(Records contained in a dataset)
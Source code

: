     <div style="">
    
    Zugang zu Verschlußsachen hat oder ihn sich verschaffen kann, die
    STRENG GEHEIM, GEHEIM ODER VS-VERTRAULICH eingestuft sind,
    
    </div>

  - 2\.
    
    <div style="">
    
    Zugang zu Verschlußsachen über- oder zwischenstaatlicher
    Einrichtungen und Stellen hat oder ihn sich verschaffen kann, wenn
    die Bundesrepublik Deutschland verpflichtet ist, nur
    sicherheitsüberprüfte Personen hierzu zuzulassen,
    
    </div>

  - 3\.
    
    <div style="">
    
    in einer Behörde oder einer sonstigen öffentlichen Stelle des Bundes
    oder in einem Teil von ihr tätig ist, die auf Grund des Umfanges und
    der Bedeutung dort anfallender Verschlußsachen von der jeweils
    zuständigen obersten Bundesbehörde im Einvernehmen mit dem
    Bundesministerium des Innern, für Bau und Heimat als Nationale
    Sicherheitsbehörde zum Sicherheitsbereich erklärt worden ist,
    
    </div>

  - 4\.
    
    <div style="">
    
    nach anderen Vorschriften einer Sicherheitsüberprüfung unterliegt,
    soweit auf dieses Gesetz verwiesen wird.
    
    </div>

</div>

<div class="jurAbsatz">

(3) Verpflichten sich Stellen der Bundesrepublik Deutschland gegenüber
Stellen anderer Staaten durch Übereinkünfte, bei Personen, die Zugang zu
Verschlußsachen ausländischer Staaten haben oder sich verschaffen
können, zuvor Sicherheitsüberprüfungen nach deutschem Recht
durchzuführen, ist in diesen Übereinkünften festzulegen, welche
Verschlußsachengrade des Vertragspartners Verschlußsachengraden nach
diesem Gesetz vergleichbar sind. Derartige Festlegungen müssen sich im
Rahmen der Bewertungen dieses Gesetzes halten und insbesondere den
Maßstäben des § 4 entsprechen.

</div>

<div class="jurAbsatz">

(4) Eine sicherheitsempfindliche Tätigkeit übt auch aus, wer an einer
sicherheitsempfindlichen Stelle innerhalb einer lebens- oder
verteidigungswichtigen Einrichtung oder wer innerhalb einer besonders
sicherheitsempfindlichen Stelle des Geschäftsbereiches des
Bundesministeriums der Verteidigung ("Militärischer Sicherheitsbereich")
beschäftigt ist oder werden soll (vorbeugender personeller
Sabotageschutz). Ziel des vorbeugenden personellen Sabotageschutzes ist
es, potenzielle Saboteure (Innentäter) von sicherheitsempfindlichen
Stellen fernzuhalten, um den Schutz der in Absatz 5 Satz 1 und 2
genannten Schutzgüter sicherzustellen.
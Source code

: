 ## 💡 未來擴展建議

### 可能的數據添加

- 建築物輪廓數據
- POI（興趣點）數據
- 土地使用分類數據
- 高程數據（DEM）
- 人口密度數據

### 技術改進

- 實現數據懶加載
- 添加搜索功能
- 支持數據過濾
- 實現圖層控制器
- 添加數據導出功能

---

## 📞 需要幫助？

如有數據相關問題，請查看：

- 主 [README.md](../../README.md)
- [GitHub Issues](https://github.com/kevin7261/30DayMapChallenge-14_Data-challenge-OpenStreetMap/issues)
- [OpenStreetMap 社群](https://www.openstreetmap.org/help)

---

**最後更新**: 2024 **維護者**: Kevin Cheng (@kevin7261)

• [ACTIVITY]:
All lines from the one containing "- [OpenStreetMap 社群](https://www.openstreetmap.org/help)" to the last line above should be reproduced exactly, and no other lines should be given.

• [FINISHED TASK]:
- [OpenStreetMap 社群](https://www.openstreetmap.org/help)

---

**最後更新**: 2024 **維護者**: Kevin Cheng (@kevin7261)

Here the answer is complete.